* **About this task**:
Lines from the beginning of the data below through the one containing "-1529 to +1529" are to be printed exactly as they appear.

BEGIN Provided entries

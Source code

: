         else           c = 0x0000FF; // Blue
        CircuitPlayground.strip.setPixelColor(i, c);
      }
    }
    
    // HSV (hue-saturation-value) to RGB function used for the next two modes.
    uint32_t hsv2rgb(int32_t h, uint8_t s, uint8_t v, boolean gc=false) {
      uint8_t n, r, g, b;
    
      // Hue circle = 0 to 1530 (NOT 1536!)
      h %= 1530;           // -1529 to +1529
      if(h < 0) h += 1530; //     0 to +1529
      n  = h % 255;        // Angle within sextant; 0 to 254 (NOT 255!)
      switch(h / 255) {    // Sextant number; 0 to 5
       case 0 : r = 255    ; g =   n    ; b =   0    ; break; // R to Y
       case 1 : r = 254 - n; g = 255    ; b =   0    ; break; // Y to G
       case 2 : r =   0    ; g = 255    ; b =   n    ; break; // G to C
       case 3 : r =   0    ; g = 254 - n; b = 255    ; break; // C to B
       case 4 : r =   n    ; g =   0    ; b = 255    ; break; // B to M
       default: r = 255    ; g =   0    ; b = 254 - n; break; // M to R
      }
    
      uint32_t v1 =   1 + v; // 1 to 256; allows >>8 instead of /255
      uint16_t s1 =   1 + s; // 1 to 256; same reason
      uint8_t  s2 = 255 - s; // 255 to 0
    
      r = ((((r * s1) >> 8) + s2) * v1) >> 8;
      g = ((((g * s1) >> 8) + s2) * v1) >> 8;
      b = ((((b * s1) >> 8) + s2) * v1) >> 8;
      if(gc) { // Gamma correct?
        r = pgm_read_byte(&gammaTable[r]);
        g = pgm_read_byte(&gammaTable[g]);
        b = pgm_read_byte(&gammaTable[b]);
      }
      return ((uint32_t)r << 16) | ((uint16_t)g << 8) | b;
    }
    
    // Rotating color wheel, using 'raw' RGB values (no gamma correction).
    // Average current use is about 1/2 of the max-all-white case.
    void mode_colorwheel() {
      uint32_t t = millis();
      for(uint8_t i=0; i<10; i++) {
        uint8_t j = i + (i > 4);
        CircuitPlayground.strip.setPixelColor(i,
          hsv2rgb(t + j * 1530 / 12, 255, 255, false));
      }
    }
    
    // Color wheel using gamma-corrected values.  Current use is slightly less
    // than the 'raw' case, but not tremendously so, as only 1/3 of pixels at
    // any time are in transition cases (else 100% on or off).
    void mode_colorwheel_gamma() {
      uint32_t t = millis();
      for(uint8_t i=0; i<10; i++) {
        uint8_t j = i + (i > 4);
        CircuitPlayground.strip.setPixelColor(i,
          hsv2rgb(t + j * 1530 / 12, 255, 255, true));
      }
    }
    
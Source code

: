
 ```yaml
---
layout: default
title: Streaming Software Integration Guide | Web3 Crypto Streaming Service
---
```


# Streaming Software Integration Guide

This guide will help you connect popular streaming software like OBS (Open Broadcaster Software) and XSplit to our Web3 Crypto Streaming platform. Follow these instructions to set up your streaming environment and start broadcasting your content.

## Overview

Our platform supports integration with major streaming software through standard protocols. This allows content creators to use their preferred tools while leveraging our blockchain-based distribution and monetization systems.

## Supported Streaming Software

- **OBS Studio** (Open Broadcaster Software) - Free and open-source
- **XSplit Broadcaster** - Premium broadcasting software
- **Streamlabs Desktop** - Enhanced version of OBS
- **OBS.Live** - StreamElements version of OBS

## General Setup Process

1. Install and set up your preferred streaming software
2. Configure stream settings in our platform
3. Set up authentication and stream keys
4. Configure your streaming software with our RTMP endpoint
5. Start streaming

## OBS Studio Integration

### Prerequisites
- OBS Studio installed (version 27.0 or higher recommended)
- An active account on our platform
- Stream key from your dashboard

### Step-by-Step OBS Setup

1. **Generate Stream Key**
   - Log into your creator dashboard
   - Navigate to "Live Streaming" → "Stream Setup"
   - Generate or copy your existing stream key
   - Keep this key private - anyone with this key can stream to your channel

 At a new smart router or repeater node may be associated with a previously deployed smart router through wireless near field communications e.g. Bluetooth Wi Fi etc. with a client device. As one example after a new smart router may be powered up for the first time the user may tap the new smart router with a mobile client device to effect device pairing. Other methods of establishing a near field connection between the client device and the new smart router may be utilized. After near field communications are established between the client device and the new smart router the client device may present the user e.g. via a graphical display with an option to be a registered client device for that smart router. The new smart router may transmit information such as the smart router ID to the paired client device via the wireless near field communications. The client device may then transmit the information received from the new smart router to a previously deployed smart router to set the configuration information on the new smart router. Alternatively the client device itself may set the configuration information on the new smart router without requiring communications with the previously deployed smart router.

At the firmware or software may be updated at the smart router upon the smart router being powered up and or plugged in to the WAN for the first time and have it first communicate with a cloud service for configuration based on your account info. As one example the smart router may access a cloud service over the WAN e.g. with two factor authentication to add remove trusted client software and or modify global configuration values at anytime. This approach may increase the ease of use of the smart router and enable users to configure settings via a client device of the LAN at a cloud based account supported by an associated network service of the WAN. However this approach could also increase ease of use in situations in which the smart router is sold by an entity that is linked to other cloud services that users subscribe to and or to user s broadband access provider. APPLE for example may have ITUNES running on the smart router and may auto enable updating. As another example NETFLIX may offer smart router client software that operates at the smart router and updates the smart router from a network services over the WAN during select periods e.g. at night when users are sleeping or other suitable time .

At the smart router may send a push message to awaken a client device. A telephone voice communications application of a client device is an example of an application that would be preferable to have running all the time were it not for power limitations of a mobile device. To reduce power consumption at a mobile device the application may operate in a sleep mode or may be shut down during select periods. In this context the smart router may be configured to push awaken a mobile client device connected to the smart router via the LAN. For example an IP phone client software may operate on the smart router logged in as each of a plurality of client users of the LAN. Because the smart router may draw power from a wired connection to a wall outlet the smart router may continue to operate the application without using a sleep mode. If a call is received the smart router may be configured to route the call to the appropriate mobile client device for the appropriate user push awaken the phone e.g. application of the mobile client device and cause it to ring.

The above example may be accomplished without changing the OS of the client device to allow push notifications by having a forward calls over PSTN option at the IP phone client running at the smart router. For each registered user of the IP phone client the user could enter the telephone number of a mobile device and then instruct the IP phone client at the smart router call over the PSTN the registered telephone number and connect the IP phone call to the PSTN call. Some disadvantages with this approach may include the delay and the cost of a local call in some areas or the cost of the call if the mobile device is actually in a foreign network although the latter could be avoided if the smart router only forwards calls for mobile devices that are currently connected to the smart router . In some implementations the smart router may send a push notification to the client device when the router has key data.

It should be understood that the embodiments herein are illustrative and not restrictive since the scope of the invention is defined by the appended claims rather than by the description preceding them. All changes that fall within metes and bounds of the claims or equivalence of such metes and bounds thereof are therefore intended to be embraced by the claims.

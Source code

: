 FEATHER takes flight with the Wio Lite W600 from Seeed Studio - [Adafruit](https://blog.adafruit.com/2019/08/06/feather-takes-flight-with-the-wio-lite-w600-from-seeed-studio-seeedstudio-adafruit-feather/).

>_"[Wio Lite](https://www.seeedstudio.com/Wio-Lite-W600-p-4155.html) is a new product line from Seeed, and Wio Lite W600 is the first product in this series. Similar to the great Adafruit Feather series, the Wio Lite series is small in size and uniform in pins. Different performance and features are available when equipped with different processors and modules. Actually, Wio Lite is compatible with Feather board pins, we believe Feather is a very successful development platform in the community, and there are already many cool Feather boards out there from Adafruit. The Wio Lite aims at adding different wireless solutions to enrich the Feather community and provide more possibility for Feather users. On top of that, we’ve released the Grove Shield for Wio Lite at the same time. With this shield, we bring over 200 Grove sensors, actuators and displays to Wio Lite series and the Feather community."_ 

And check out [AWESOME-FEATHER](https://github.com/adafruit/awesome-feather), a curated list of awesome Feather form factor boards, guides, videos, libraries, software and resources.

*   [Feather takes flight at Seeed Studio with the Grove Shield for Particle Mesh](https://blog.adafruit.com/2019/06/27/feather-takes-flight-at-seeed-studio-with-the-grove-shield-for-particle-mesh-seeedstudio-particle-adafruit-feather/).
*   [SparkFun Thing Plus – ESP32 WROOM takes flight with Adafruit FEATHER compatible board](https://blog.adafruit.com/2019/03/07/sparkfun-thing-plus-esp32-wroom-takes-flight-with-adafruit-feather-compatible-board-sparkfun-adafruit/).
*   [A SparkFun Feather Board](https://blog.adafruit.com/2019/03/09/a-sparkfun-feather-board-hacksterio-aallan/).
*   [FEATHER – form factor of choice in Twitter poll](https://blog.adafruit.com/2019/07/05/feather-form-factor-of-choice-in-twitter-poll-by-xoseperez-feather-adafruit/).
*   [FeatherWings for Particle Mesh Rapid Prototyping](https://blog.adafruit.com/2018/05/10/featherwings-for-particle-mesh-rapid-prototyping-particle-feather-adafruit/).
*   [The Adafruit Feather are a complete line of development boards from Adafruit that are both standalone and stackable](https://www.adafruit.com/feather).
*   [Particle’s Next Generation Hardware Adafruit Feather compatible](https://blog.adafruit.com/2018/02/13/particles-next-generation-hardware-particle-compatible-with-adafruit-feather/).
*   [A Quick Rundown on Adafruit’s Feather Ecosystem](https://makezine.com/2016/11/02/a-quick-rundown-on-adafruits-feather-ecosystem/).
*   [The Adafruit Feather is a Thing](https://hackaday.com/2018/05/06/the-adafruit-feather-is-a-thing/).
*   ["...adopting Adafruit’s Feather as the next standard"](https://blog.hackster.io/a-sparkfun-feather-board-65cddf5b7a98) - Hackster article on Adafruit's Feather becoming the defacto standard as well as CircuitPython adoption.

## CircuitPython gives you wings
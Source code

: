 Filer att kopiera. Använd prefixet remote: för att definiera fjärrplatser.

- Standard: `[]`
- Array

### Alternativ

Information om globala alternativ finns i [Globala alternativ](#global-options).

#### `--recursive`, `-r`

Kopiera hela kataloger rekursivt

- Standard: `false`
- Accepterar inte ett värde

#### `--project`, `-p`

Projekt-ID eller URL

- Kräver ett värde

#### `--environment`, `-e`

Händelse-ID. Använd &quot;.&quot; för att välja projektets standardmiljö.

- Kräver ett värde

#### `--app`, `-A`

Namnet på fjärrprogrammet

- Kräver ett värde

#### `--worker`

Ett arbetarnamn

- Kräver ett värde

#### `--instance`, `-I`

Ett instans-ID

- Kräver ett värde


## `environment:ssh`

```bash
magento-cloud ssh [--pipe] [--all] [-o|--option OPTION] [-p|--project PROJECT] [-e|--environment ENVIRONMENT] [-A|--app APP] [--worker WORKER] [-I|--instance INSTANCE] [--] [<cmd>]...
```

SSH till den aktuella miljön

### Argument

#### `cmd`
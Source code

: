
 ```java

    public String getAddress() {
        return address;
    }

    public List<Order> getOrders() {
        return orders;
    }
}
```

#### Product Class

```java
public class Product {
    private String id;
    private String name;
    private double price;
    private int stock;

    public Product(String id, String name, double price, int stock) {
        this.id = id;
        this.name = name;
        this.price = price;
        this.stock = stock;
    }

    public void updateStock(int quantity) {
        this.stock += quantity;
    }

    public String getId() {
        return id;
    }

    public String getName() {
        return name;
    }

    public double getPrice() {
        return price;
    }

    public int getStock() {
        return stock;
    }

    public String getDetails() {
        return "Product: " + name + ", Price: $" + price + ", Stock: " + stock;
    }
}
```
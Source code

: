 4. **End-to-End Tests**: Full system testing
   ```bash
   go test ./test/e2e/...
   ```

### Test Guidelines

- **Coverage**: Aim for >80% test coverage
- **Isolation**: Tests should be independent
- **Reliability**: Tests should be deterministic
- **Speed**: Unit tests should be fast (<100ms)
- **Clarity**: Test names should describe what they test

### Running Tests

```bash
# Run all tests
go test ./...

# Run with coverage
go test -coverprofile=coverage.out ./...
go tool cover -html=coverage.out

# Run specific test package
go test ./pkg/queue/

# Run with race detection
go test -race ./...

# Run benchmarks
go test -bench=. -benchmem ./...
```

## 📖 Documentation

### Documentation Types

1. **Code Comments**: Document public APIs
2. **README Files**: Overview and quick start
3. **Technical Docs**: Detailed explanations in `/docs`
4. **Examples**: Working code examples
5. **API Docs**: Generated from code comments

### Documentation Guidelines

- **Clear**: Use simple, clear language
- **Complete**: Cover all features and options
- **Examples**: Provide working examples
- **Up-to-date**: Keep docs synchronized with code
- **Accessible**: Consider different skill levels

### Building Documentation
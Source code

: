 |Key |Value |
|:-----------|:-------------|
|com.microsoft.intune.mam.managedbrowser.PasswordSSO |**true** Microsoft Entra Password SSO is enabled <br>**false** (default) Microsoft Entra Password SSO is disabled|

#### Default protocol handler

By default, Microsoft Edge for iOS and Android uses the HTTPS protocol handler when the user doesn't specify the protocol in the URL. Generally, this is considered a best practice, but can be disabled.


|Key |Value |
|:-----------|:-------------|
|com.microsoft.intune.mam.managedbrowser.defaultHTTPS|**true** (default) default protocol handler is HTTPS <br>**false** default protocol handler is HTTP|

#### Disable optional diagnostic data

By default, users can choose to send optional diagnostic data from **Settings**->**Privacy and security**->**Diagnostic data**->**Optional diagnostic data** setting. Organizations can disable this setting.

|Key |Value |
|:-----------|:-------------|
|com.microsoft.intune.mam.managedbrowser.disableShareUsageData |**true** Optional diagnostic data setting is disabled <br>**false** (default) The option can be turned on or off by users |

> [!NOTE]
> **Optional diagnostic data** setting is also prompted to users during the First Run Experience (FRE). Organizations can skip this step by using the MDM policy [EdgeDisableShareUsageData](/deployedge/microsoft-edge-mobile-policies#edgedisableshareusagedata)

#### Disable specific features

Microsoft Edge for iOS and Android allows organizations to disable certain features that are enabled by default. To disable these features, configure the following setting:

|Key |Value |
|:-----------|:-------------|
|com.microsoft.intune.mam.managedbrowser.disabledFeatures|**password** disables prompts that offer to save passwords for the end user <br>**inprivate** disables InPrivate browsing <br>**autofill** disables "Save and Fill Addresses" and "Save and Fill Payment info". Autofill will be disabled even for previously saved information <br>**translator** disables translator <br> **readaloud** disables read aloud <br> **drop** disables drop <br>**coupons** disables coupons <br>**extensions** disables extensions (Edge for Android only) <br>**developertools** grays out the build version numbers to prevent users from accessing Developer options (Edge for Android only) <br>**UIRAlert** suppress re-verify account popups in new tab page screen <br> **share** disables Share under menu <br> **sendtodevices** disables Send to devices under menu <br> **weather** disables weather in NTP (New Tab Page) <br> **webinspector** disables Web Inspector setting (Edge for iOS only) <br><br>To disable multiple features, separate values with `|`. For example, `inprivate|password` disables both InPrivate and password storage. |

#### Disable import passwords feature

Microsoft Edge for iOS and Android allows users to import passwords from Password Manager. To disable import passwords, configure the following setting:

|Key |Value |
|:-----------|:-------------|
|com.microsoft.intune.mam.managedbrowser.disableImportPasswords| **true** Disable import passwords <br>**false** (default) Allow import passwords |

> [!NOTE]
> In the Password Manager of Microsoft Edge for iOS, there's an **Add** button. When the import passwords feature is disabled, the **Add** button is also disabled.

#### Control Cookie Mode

END Provided entries

* **Written answer**:
Source code

:         else           c = 0x0000FF; // Blue
        CircuitPlayground.strip.setPixelColor(i, c);
      }
    }
    
    // HSV (hue-saturation-value) to RGB function used for the next two modes.
    uint32_t hsv2rgb(int32_t h, uint8_t s, uint8_t v, boolean gc=false) {
      uint8_t n, r, g, b;
    
      // Hue circle = 0 to 1530 (NOT 1536!)
      h %= 1530;           // -1529 to +1529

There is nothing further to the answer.